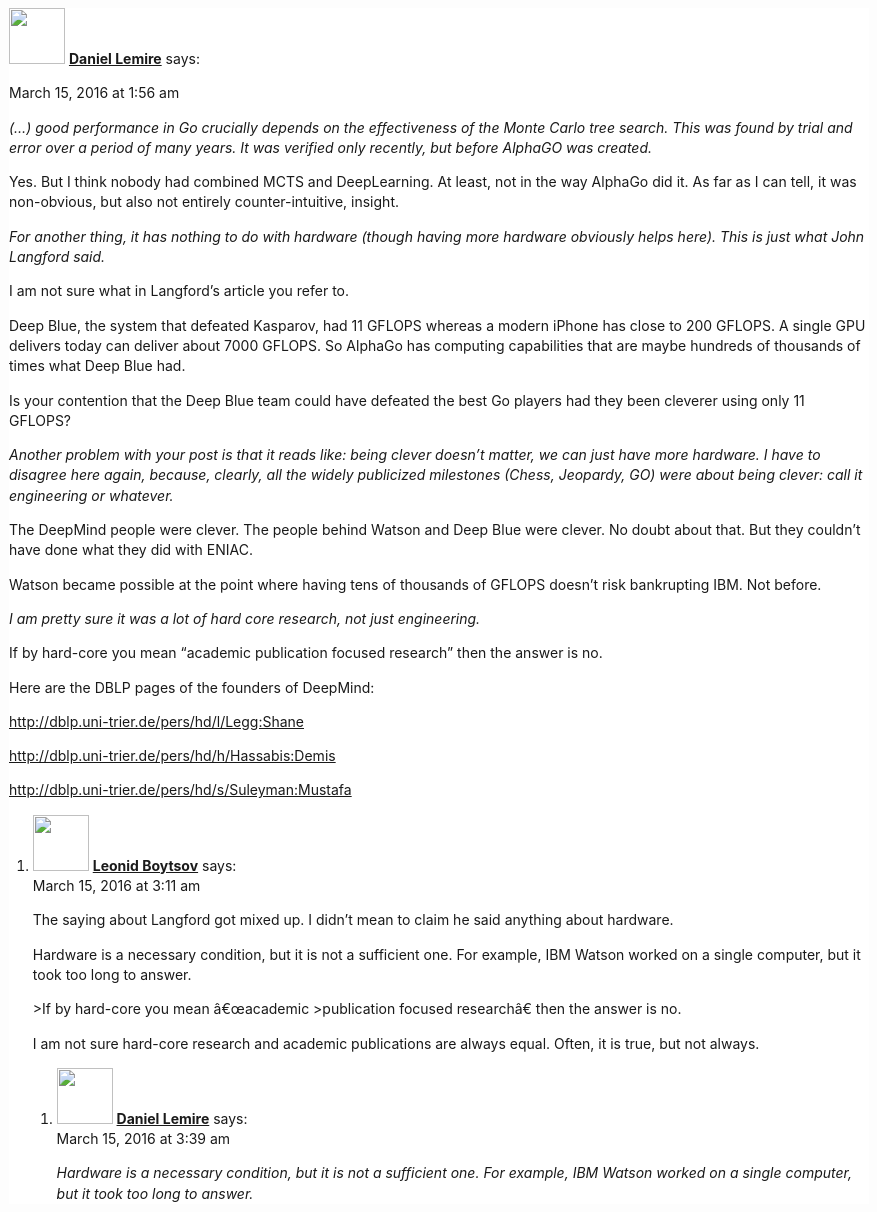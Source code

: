 <img alt src="https://secure.gravatar.com/avatar/2ca999bef9535950f5b84281a4dab006?s=56&#038;d=mm&#038;r=g" srcset="https://secure.gravatar.com/avatar/2ca999bef9535950f5b84281a4dab006?s=112&#038;d=mm&#038;r=g 2x" class="avatar avatar-56 photo" height="56" width="56" loading="lazy" decoding="async" /> <b class="fn"><a href="https://lemire.me/en/" class="url" rel="ugc">Daniel Lemire</a></b> <span class="says">says:</span> </div>
<div class="comment-metadata"><time datetime="2016-03-15T01:56:43+00:00">March 15, 2016 at 1:56 am</time></a> </div>
<div class="comment-content">
<p><em>(&#8230;) good performance in Go crucially depends on the effectiveness of the Monte Carlo tree search. This was found by trial and error over a period of many years. It was verified only recently, but before AlphaGO was created.</em></p>
<p>Yes. But I think nobody had combined MCTS and DeepLearning. At least, not in the way AlphaGo did it. As far as I can tell, it was non-obvious, but also not entirely counter-intuitive, insight.</p>
<p><em>For another thing, it has nothing to do with hardware (though having more hardware obviously helps here). This is just what John Langford said.</em></p>
<p>I am not sure what in Langford&rsquo;s article you refer to.</p>
<p>Deep Blue, the system that defeated Kasparov, had 11 GFLOPS whereas a modern iPhone has close to 200 GFLOPS. A single GPU delivers today can deliver about 7000 GFLOPS. So AlphaGo has computing capabilities that are maybe hundreds of thousands of times what Deep Blue had.</p>
<p>Is your contention that the Deep Blue team could have defeated the best Go players had they been cleverer using only 11 GFLOPS?</p>
<p><em>Another problem with your post is that it reads like: being clever doesn&rsquo;t matter, we can just have more hardware. I have to disagree here again, because, clearly, all the widely publicized milestones (Chess, Jeopardy, GO) were about being clever: call it engineering or whatever.</em></p>
<p>The DeepMind people were clever. The people behind Watson and Deep Blue were clever. No doubt about that. But they couldn&rsquo;t have done what they did with ENIAC.</p>
<p>Watson became possible at the point where having tens of thousands of GFLOPS doesn&rsquo;t risk bankrupting IBM. Not before.</p>
<p><em>I am pretty sure it was a lot of hard core research, not just engineering.</em></p>
<p>If by hard-core you mean &ldquo;academic publication focused research&rdquo; then the answer is no. </p>
<p>Here are the DBLP pages of the founders of DeepMind:</p>
<p><a href="http://dblp.uni-trier.de/pers/hd/l/Legg:Shane" rel="nofollow ugc">http://dblp.uni-trier.de/pers/hd/l/Legg:Shane</a></p>
<p><a href="http://dblp.uni-trier.de/pers/hd/h/Hassabis:Demis" rel="nofollow ugc">http://dblp.uni-trier.de/pers/hd/h/Hassabis:Demis</a></p>
<p><a href="http://dblp.uni-trier.de/pers/hd/s/Suleyman:Mustafa" rel="nofollow ugc">http://dblp.uni-trier.de/pers/hd/s/Suleyman:Mustafa</a></p>
</div>
<ol class="children">
<li id="comment-231896" class="comment even depth-9 parent">
<div class="comment-author vcard">
<img alt src="https://secure.gravatar.com/avatar/cdbd04afdb5401d1cbbd390416f3c1e3?s=56&#038;d=mm&#038;r=g" srcset="https://secure.gravatar.com/avatar/cdbd04afdb5401d1cbbd390416f3c1e3?s=112&#038;d=mm&#038;r=g 2x" class="avatar avatar-56 photo" height="56" width="56" loading="lazy" decoding="async" /> <b class="fn"><a href="http://searchivarius.org/about" class="url" rel="ugc external nofollow">Leonid Boytsov</a></b> <span class="says">says:</span> </div>
<div class="comment-metadata"><time datetime="2016-03-15T03:11:42+00:00">March 15, 2016 at 3:11 am</time></a> </div>
<div class="comment-content">
<p>The saying about Langford got mixed up. I didn&rsquo;t mean to claim he said anything about hardware.</p>
<p>Hardware is a necessary condition, but it is not a sufficient one. For example, IBM Watson worked on a single computer, but it took too long to answer.</p>
<p>&gt;If by hard-core you mean â€œacademic &gt;publication focused researchâ€ then the answer is no.</p>
<p>I am not sure hard-core research and academic publications are always equal. Often, it is true, but not always.</p>
</div>
<ol class="children">
<li id="comment-231898" class="comment byuser comment-author-lemire bypostauthor odd alt depth-10">
<div class="comment-author vcard">
<img alt src="https://secure.gravatar.com/avatar/2ca999bef9535950f5b84281a4dab006?s=56&#038;d=mm&#038;r=g" srcset="https://secure.gravatar.com/avatar/2ca999bef9535950f5b84281a4dab006?s=112&#038;d=mm&#038;r=g 2x" class="avatar avatar-56 photo" height="56" width="56" loading="lazy" decoding="async" /> <b class="fn"><a href="https://lemire.me/en/" class="url" rel="ugc">Daniel Lemire</a></b> <span class="says">says:</span> </div>
<div class="comment-metadata"><time datetime="2016-03-15T03:39:48+00:00">March 15, 2016 at 3:39 am</time></a> </div>
<div class="comment-content">
<p><em>Hardware is a necessary condition, but it is not a sufficient one. For example, IBM Watson worked on a single computer, but it took too long to answer.</em></p>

### DIRECTIONS
Exactly how many lines of the data include the word "sufficient"? Reply with that number only.

### EXERCISE SOLUTION
2